Когда я читала о любви в стихах и романах, звучало очень похоже. За исключением того, что магия приносила только счастье, эйфорию — и никогда боль.
Поезд покинул станцию. Места вокруг меня пустые. Может, тот парень из «Аматрак» просто пытался быть милым, а у меня плохое настроение.
На несколько рядов впереди я шпионила за затылком человека. Он посмотрел на меня и улыбнулся, когда я села в поезд — черные, как смола, волосы, пронзительные голубые глаза, квадратная челюсть, гладко выбрит, и воздух, словно говорящий, я знаю, насколько я красив.
Фрейя рассказывала о таких мужчинах. Почему он смотрит? Почему улыбается? Мне становилось не по себе.
Через проход подросток слушал свой iPod, смотрел в окно и покачивал головой.
Я слышала из наушников повторяющийся ритм. Позади меня мать говорила ребенку успокоиться, но мальчик продолжал спрашивать ее каждую секунду о том, как долго еще ехать в Нью-Йорк.
— А сейчас сколько, мамочка?
Я позвонила Фрейе и оставила сообщение, что я в пути и позвоню, как только сяду в такси, направляясь к ней домой. Прежде чем я засунула телефон обратно в карман, я убедилась, что звук включен, на случай, если она перезвонит.
Потом я стала смотреть на разворачивающийся пейзаж — зеленые холмы, розовые и белые цветы, кобыла и ее жеребенок, делающий первые неуверенные шаги в поле у амбара.
Оскар ушел.

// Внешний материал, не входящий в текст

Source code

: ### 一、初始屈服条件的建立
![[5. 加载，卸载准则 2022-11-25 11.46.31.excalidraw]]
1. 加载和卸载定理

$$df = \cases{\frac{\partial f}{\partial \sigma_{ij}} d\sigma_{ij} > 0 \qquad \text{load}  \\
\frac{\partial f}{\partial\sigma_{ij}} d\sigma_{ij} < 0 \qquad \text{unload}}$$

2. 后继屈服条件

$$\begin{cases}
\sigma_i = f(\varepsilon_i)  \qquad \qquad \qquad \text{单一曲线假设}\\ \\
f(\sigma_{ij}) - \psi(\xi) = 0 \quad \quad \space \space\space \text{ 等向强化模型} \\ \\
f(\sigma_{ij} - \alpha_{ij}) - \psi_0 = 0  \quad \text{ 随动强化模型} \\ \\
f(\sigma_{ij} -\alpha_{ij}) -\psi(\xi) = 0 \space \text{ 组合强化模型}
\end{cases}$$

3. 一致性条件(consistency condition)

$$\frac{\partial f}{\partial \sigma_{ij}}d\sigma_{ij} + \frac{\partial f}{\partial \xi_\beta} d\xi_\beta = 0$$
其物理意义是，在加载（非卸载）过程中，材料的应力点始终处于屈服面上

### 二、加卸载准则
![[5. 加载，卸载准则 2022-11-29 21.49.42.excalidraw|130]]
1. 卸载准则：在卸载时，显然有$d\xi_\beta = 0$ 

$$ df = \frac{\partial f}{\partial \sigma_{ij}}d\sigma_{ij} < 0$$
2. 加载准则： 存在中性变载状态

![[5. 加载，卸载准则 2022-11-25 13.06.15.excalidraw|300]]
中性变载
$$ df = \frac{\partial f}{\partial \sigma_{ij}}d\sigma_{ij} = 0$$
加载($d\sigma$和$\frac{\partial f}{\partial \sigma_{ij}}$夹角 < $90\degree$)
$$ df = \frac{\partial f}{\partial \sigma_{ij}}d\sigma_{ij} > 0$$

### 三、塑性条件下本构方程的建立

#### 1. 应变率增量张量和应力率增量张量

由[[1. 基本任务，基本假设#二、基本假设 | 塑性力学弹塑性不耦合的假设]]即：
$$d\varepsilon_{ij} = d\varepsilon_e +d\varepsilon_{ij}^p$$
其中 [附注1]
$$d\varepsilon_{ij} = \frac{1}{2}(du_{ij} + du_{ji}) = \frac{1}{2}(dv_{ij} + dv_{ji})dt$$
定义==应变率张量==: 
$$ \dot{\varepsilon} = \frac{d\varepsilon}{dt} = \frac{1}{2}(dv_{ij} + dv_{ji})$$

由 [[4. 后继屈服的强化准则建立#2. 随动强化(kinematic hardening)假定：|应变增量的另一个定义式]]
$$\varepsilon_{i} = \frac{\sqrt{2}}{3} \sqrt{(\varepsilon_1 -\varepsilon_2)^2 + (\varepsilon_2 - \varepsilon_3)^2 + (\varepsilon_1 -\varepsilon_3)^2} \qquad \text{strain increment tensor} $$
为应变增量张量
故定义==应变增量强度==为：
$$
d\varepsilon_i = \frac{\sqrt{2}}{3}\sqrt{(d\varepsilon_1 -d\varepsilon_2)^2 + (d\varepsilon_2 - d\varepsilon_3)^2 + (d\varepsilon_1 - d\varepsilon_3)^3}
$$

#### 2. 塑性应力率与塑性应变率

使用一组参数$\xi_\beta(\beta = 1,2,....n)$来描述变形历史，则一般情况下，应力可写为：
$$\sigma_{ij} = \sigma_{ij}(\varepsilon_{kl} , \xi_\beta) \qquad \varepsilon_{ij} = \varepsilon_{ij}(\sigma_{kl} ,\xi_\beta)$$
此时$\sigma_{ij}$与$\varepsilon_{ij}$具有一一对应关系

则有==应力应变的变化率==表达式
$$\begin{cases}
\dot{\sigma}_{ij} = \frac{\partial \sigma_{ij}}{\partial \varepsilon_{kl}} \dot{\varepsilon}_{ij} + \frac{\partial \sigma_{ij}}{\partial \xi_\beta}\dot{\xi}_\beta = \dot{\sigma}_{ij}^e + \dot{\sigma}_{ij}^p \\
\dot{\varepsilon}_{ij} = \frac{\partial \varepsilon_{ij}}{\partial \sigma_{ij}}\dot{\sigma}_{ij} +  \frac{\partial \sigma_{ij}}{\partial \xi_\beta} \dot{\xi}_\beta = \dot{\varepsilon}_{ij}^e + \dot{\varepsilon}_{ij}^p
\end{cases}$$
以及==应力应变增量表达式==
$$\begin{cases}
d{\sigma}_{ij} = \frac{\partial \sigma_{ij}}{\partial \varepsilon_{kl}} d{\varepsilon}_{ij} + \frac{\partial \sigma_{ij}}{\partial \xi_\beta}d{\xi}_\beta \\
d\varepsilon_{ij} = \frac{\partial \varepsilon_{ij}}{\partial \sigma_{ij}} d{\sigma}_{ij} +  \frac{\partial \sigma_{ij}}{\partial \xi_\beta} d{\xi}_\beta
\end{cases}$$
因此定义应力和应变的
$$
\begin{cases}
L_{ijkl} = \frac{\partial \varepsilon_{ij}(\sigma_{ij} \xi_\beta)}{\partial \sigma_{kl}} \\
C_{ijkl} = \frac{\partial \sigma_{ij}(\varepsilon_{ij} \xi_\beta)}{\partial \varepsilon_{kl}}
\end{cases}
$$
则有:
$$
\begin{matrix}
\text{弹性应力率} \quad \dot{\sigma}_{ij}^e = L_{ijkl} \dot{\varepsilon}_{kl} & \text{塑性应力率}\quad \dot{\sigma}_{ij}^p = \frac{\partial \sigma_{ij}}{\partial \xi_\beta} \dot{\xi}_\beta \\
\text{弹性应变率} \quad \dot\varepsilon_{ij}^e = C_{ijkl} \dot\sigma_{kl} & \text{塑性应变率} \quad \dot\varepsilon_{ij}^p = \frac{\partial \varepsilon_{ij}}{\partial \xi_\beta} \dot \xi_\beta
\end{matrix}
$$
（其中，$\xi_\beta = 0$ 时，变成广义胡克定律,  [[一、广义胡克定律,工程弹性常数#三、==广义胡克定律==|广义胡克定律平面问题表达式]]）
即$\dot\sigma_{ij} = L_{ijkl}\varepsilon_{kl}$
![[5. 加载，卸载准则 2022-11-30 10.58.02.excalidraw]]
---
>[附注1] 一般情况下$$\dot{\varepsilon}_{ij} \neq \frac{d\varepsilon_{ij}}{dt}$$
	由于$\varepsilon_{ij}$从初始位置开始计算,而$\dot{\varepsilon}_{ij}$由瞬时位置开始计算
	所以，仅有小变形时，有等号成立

Мой знакомый не любит поезда и предпочитает независимость.
Когда я вчера разговаривала с мамой, она была так взволнована моим приездом и не могла перестать говорить о пирогах, которые собирается для меня испечь. Я из-за нее растолстею, если не буду осторожной.
Я, наверное, уснула. Дневник все еще у меня в руках.
Какое-то волнение подтолкнуло меня проснуться. Мне кажется, или поезд начал колебаться? Внезапно за окном стало темно — плотные штормовые облака нависли над нами.
Что бы то ни было, оно ушло. Когда я встала, чтобы оглядеться, все остальные тоже смотрели по сторонам.
— Творится что-то странное, — сказал подросток напротив.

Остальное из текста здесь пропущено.